New Fed Debit Rule Does Not Resolve Fraud Debate
WASHINGTON – Contrary to expectations, the Federal Reserve Board’s draft report on debit interchange did not resolve the debate on the cost of fraud in card payments.
Many in the industry predicted the report would say how much of the cost of interchange banks could justify as necessary in the fight against fraud. Even though the Fed proposed an interchange rate, it made clear that fraud has not been fully addressed in its proposal, noted American Banker, an affiliate of Credit Union Journal.
In the report, released Dec. 16, the Fed set two categories that would give bankers room to adjust the interchange they charge for fraud. The first would be for deploying specific forms of security technology. The second, a more vague allowance, would let banks recover costs related to fraud prevention and debit cards. Here, the Fed referred to a “more general standard,” such as taking steps “reasonably necessary to maintain an effective fraud-prevention program but not prescribe specific technologies that must be employed as part of the program.”
American Banker reported that buried in the draft report is a fairly in-depth account of what the Fed says it thinks are the true costs of fraud.
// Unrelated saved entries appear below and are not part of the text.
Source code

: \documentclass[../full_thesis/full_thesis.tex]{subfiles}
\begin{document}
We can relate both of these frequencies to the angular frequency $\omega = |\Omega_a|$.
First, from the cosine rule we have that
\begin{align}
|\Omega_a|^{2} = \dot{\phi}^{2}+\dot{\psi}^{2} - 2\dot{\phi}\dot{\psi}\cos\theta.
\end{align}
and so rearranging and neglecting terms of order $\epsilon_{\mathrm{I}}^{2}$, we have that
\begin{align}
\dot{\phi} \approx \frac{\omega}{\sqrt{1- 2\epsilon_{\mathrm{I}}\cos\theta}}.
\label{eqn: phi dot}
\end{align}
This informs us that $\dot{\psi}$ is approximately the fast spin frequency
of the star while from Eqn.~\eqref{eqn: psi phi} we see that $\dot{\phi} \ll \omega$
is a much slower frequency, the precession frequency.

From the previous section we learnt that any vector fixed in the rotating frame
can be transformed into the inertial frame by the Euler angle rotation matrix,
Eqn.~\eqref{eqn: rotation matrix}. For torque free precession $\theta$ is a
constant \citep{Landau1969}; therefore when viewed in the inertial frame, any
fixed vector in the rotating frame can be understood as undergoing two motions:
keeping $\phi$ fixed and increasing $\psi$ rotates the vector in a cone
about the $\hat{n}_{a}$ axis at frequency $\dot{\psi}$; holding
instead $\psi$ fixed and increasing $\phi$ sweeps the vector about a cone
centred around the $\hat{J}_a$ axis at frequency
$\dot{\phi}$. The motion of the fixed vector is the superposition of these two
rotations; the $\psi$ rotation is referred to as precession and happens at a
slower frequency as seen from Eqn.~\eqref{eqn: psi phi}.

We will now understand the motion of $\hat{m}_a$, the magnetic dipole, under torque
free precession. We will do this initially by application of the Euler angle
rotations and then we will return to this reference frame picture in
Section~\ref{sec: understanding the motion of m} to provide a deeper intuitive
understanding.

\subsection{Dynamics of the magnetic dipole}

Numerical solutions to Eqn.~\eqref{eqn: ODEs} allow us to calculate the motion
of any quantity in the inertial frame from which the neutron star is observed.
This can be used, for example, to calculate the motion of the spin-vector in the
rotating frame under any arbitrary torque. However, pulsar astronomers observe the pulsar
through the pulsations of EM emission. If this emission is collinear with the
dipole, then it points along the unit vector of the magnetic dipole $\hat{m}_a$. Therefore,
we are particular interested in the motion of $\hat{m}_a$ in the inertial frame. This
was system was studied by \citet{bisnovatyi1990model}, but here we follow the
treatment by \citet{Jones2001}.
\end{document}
For example, it says issuers “reported that total signature and PIN debit card fraud losses to all parties averaged 13.1 and 3.5 basis points, respectively.” The report goes on to say that issuers and merchants bore 55% and 45% of signature debit fraud losses, respectively.
However, in a board of governors meeting held Dec. 16, the governors acknowledged that they would not have a final ruling on fraud costs until after the comment period, and most likely they would have to rule separately on fraud, after the final rule on debit interchange is issued in April.
The Fed set a safe harbor floor on interchange of 7 cents per transaction; the total amount of interchange could rise to as high as 12 cents when accounting for various costs related to running the payments network.